Inside the Studio with Gordie Hinds
An avid outdoorsman Gordie Hinds’s passions collide on canvas

The business stationery at Gordie Hinds Santa Rosa Beach studio is imprinted with the words “Artist. Angler. Misanthrope.”
To try and understand Hinds is to appreciate how those three words relate to him. First, nothing about the 61-year-old’s past suggests that he’s an artistic savant. After all, the self-taught painter, whose artwork has graced the multimillion-dollar homes of everyone from automobile industry executives to Florida retirees, didn’t set out to become an artist until he was in his late forties. Now Hinds work—which mainly depicts coastal scenes, fishing moments and beloved dogs—has become synonymous with the laid-back yet upscale lifestyle of the northwest quadrant of Florida’s Gulf Coast.

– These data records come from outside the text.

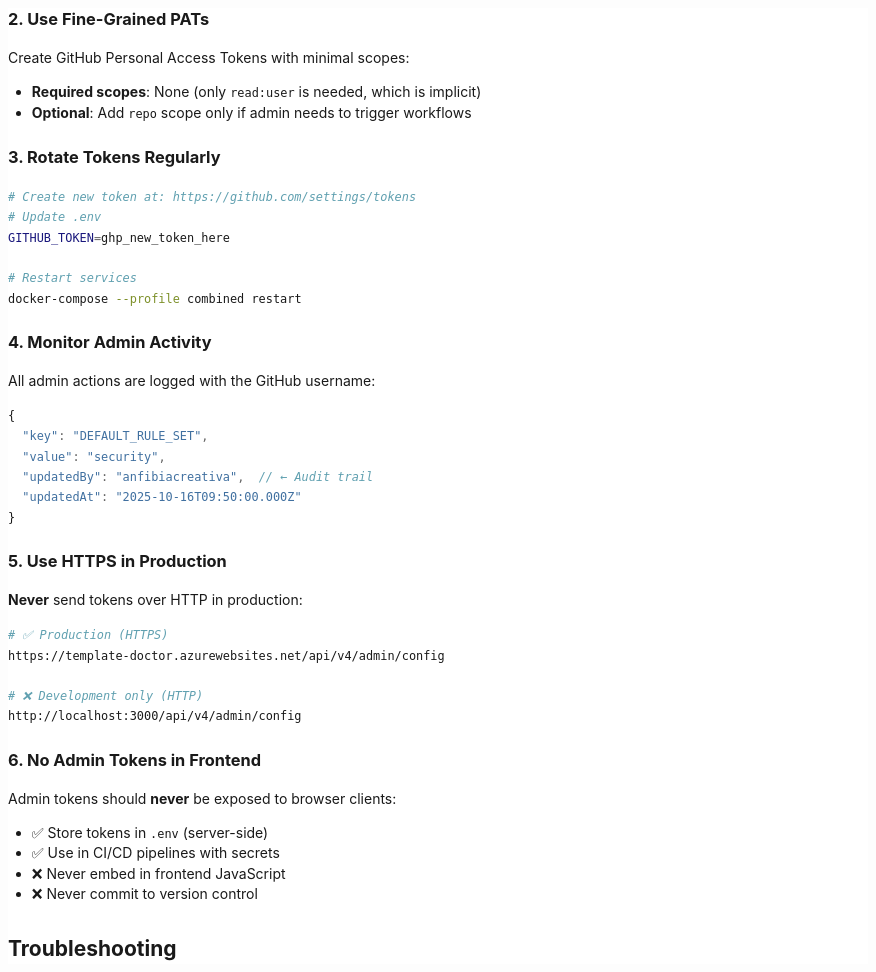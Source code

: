 ### 2. Use Fine-Grained PATs

Create GitHub Personal Access Tokens with minimal scopes:

- **Required scopes**: None (only `read:user` is needed, which is implicit)
- **Optional**: Add `repo` scope only if admin needs to trigger workflows

### 3. Rotate Tokens Regularly

```bash
# Create new token at: https://github.com/settings/tokens
# Update .env
GITHUB_TOKEN=ghp_new_token_here

# Restart services
docker-compose --profile combined restart
```

### 4. Monitor Admin Activity

All admin actions are logged with the GitHub username:

```javascript
{
  "key": "DEFAULT_RULE_SET",
  "value": "security",
  "updatedBy": "anfibiacreativa",  // ← Audit trail
  "updatedAt": "2025-10-16T09:50:00.000Z"
}
```

### 5. Use HTTPS in Production

**Never** send tokens over HTTP in production:

```bash
# ✅ Production (HTTPS)
https://template-doctor.azurewebsites.net/api/v4/admin/config

# ❌ Development only (HTTP)
http://localhost:3000/api/v4/admin/config
```

### 6. No Admin Tokens in Frontend

Admin tokens should **never** be exposed to browser clients:

- ✅ Store tokens in `.env` (server-side)
- ✅ Use in CI/CD pipelines with secrets
- ❌ Never embed in frontend JavaScript
- ❌ Never commit to version control

## Troubleshooting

The son of a career Navy man, Hinds rarely called a place home for more than two years in a row as a child, something that helped shape his work ethic. “When you move around all your life, you sort of have a tendency to go big, because you never know how long you’re going to be in one place,” Hinds says. “And I think that sticks with you as an adult. With my painting, I figured if I’m going to do it, I’ll go hard at it.”
The angler, hunter and charter boat captain attacks everything he does with a similar zeal. He had successful ventures as a designer and merchandiser at Columbia Sportswear and the fly-fishing gear manufacturer Orvis before switching careers to raise performance horses in Portland, Oregon. In 1997, he sold his horse farm and moved to Florida to settle into a property he had purchased years before. After a while, he started painting. As Hinds tells it, he mindlessly picked up a paintbrush after a visit to his ex-wife’s art gallery, where, seeing the artwork, he thought he could paint just as well as the artists exhibiting there. And, to his own surprise, he did.

Since then, Hinds has turned his artistry into a successful business, painting 60 or so commissioned pieces each year. His wife, Susan, describes his work as “Hemingwayesque,” a term she applies to the work of “a man with a large life—who’s lived large.”

Which brings us to the stationery’s last term: misanthrope. Cautious not to take himself too seriously, Hinds lets slip not-so-subtle hints of deprecation and wry realism that could easily have him mistaken for a swashbuckling sailor instead of a highly sought-after artist. When asked if he enjoys painting, Hinds responds, “I enjoy it, but am I impassioned about doing it? Occasionally. It pays me enough to allow me to do what I want to do, which is to screw off and fish.”
Still, if actions speak louder than words, then Hinds’ daily activities belie any cynical persona he presents. He clocks into his studio at around 2 a.m. (3 a.m. at the latest) and paints all day, every day. He sketches constantly, even when he’s not in the studio. One of the pieces he’s working on today—a painting commissioned by a son who wanted to honor his father, portraying a sailboat the two had been building together before his father’s death—has gotten even the normally misanthropic Hinds emotional.

“Yeah, that story got me,” Hinds says. “I say no to doing a lot of paintings, but I couldn’t say no to a story like that one.”